Romanists, or scholars of troubadour literature in the Romance languages, have almost unanimously rejected this [Arabist] thesis, maintaining that any similarities derive from independent origins, and at the same time they emphasize the language barrier and the fact that no Occitan poet can be shown to have had contacts with their Andalusi counterparts or to have known their language (213).

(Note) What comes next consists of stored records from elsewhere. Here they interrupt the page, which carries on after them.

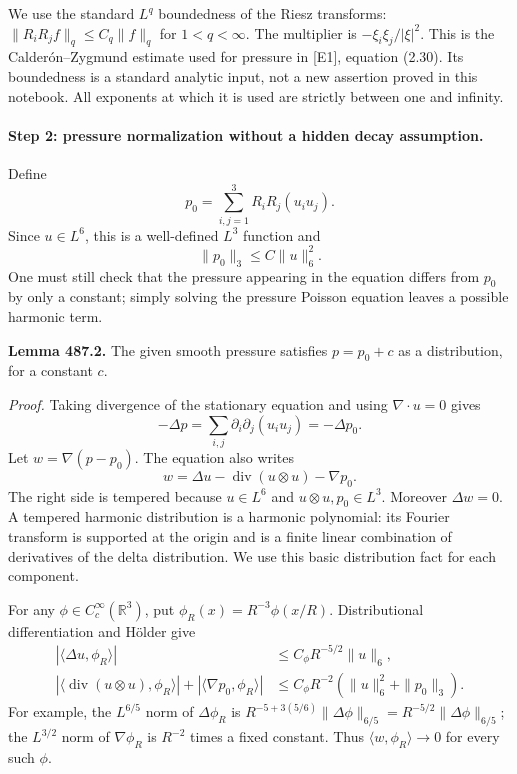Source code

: \documentclass[11pt]{article}
\begin{document}
We use the standard $L^q$ boundedness of the Riesz transforms:
$\|R_iR_j f\|_q\leq C_q\|f\|_q$ for $1<q<\infty$.
The multiplier is $-\xi_i\xi_j/|\xi|^2$. This is the
Calder\'on--Zygmund estimate used for pressure in [E1], equation (2.30).
Its boundedness is a standard analytic input, not a new assertion proved
in this notebook. All exponents at which it is used are strictly between
one and infinity.

\paragraph{Step 2: pressure normalization without a hidden decay assumption.}
Define
\begin{equation}\label{ra487:pressure}
 p_0=\sum_{i,j=1}^3R_iR_j(u_i u_j).
\end{equation}
Since $u\in L^6$, this is a well-defined $L^3$ function and
\[
 \|p_0\|_3\leq C\|u\|_6^2.
\]
One must still check that the pressure appearing in the equation differs
from $p_0$ by only a constant; simply solving the pressure Poisson
equation leaves a possible harmonic term.

\textbf{Lemma 487.2.} The given smooth pressure satisfies $p=p_0+c$
as a distribution, for a constant $c$.

\emph{Proof.}
Taking divergence of the stationary equation and using
$\nabla\cdot u=0$ gives
\[
 -\Delta p=\sum_{i,j}\partial_i\partial_j(u_i u_j)
                         =-\Delta p_0.
\]
Let $w=\nabla(p-p_0)$. The equation also writes
\[
 w=\Delta u-\operatorname{div}(u\otimes u)-\nabla p_0.
\]
The right side is tempered because $u\in L^6$ and $u\otimes u,p_0\in
L^3$. Moreover $\Delta w=0$. A tempered harmonic distribution is a
harmonic polynomial: its Fourier transform is supported at the origin
and is a finite linear combination of derivatives of the delta
distribution. We use this basic distribution fact for each component.

For any $\phi\in C_c^\infty(\mathbb R^3)$, put
$\phi_R(x)=R^{-3}\phi(x/R)$. Distributional differentiation and H\"older
give
\begin{align*}
 |\langle\Delta u,\phi_R\rangle|
 &\leq C_\phi R^{-5/2}\|u\|_6,\\
 |\langle\operatorname{div}(u\otimes u),\phi_R\rangle|
   +|\langle\nabla p_0,\phi_R\rangle|
 &\leq C_\phi R^{-2}(\|u\|_6^2+\|p_0\|_3).
\end{align*}
For example, the $L^{6/5}$ norm of $\Delta\phi_R$ is
$R^{-5+3(5/6)}\|\Delta\phi\|_{6/5}=R^{-5/2}\|\Delta\phi\|_{6/5}$;
the $L^{3/2}$ norm of $\nabla\phi_R$ is $R^{-2}$ times a fixed
constant. Thus $\langle w,\phi_R\rangle\to0$ for every such $\phi$.
\end{document}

Again we see here that he is defining his terms so that his work can be accessible to those unfamiliar with disciplinary or scholarly jargon. However, the claim is odd as he speaks in the present tense of a stance that was held decades ago but no longer stands. The author does not name any among the supposed multitude of scholars who reject or have rejected this thesis. In fact, even Beech seems to recognize that the different periods of scholarship have held various views and even let the question rest for a period as he mentions directly after this statement that the question has been "reopened." What follows is a series of still-dated "proofs" that come from scholars who do believe there to be a link between the Arab and other cultures in the Mediterranean and troubadour literary production. Again, the scholars as well as the dates or names of their publications are not found in the body of the text but only in footnotes. Included in this small list is the contribution, "Versification" by Frank Chambers for the Handbook of the Troubadours edited by F.R.P. Akehurst and Judith M. Davis published over a decade ago. Were the Arabist Thesis so roundly rejected, reference to the connections between Arabic poetic forms and troubadour lyric would hardly have been included in a manual intended to provide the basics for the study of the troubadours. The two pages that discuss the Arabist thesis are followed by a page-long discussion of the Eastern origins of Parzifal. Here Beech laments that medievalists have once again rejected the notion of eastern influence while arabists remain unaware of the hypotheses as a whole. In the conclusion to this chapter on the cultural legacy of Saragossa is a call to scholars to follow a new question. Many scholars have been interested in proposing, rejecting, and then finally accepting the Arabist Thesis though resigning ourselves to the fact that the steps or particular elements that allowed Arabic culture to influence Romance literature and language are perhaps to remain unknown. Beech proposes we ask, "In what ways, and to what degree did the popular and the learned culture of the northerners affect, alter, modify that of the Ebro valley?" (222).

While Beech says his task is to highlight the splendor that was Saragossa his presentation of the fall of Islamic Saragossa which he suggests takes place from 1110-1118 is rich in details of both the military and the psychological powers that led to the kingdom's capture by Alfonso I of Aragon. Beech presents the abandonment of Saragossa by its ruler, Imad Addawlah, as a mystery to be understood through the actions and letters with reference to biographical dictionaries written by contemporaries that give a view on the king's psychological state. The account by Beech reaches depths other works on Saragossa or on Aragon have not. This is not to say that the chapters on cultural phenomena were not as rich, it is simply that the tale of the fall of Saragossa seems to have left more source material and to have occurred in such a way as to permit a linear narrative to be constructed by a historian who invests both time and imagination so as to do so. Beech has done just that.